- _WORK INSTRUCTIONS_: Scan the data below and work out how many of its lines contain the word "FunctionTok". Give only that number.

- _Collected data entries_:
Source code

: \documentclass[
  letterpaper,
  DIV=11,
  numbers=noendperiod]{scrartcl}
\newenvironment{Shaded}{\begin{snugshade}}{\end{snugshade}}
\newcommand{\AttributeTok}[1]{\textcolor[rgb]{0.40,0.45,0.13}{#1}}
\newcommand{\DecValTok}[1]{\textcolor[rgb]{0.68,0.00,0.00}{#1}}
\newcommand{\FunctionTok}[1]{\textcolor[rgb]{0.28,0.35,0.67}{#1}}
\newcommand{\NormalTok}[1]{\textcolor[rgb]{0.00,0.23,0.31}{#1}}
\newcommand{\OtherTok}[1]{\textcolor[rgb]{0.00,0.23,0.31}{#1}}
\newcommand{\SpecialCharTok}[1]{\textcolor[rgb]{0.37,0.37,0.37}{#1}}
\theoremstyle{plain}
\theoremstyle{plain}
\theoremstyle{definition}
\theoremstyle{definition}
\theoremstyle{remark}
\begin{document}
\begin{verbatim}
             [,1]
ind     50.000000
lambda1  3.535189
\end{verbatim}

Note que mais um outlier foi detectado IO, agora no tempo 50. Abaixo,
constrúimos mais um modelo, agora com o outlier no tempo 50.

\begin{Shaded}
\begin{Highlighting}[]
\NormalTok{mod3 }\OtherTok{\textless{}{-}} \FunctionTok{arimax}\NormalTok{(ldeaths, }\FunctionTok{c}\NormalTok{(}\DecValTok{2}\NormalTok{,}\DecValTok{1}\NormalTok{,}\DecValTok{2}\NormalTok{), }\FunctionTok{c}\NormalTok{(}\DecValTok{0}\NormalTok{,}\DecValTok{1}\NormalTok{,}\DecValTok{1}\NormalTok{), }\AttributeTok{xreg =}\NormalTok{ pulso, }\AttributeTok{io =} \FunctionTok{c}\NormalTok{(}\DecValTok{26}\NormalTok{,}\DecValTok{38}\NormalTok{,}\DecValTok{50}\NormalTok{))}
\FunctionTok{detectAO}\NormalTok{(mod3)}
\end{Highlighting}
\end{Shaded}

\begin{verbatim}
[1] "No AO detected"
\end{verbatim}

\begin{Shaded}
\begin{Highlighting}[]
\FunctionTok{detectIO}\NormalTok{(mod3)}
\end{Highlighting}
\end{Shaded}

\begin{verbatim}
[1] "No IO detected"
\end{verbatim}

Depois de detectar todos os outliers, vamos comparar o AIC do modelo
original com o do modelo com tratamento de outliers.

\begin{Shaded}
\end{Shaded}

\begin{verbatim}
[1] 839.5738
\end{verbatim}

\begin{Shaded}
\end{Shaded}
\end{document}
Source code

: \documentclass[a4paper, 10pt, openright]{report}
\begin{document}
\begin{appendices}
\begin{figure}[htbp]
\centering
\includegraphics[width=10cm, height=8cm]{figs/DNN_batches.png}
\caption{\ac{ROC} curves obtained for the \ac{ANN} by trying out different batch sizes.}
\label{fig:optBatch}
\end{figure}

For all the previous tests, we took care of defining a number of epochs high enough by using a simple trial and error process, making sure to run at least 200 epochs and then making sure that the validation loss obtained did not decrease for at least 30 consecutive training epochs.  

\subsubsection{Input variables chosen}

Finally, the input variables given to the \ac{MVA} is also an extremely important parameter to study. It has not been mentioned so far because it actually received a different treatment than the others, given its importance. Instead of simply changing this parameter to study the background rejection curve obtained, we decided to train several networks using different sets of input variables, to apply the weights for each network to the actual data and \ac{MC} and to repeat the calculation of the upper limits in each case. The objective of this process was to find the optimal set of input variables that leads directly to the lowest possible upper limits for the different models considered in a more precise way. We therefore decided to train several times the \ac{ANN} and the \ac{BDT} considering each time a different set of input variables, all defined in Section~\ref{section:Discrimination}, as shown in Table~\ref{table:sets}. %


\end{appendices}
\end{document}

- _ANSWER BOX_: 4